- **Try it**
Lines from the entries below that hold "propia" form the answer; copy all of them.

- **Given entries**
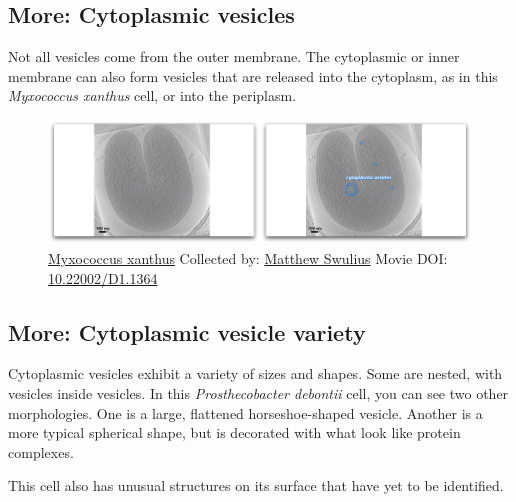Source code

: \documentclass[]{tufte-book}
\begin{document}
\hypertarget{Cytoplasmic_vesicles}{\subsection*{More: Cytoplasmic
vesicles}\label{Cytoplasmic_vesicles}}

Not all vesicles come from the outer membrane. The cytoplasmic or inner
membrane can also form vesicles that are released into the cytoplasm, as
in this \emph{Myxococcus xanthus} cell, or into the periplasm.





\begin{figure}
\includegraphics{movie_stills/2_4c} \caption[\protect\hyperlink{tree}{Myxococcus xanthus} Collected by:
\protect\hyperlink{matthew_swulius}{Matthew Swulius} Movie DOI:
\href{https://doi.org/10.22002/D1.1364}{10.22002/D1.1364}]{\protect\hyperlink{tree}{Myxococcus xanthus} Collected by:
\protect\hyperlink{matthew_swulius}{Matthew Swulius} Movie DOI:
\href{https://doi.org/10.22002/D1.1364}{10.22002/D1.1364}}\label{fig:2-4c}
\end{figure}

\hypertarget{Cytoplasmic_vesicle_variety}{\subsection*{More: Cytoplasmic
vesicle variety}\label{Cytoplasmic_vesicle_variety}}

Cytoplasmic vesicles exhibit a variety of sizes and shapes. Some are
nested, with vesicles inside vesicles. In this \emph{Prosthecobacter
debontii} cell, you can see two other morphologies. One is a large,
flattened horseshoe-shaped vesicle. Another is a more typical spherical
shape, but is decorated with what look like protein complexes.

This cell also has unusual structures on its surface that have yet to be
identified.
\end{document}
--
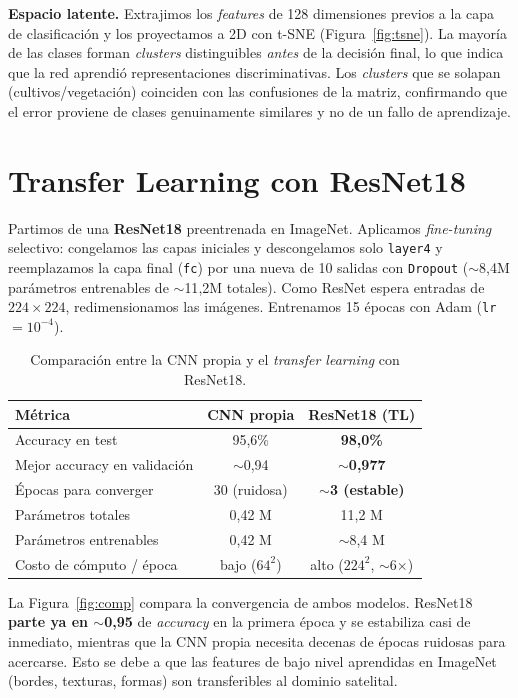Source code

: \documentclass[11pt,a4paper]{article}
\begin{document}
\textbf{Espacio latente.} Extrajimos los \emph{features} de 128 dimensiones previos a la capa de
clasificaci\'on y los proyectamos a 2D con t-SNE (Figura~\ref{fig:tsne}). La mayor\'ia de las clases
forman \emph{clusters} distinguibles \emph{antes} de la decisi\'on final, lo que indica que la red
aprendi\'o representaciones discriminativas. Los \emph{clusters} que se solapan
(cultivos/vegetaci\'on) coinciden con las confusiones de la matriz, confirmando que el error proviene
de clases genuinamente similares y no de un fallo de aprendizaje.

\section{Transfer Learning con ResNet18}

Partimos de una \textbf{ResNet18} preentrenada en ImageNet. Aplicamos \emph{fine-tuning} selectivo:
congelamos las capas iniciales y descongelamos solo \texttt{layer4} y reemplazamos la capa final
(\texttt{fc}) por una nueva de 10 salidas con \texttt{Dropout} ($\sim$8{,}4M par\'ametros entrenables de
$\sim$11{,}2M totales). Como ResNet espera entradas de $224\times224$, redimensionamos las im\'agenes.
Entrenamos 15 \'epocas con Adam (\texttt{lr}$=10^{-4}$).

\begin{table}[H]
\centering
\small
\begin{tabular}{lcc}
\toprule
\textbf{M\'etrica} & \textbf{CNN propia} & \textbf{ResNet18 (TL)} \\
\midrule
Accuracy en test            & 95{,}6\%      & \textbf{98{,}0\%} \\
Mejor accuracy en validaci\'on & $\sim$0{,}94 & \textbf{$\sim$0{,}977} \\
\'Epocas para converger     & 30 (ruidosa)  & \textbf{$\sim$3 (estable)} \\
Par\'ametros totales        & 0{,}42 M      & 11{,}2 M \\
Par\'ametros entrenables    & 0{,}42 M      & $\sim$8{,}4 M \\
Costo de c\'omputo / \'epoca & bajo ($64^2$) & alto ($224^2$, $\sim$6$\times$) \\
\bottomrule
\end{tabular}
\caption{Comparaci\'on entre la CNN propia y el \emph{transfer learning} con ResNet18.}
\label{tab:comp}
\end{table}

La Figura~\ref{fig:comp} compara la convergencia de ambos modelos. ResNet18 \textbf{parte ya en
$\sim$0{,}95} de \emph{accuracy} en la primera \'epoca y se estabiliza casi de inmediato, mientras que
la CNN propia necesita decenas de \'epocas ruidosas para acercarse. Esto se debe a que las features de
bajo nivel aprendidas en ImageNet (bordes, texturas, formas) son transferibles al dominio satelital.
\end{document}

- **Answer to the problem**
\textbf{M\'etrica} & \textbf{CNN propia} & \textbf{ResNet18 (TL)} \\
\caption{Comparaci\'on entre la CNN propia y el \emph{transfer learning} con ResNet18.}
la CNN propia necesita decenas de \'epocas ruidosas para acercarse. Esto se debe a que las features de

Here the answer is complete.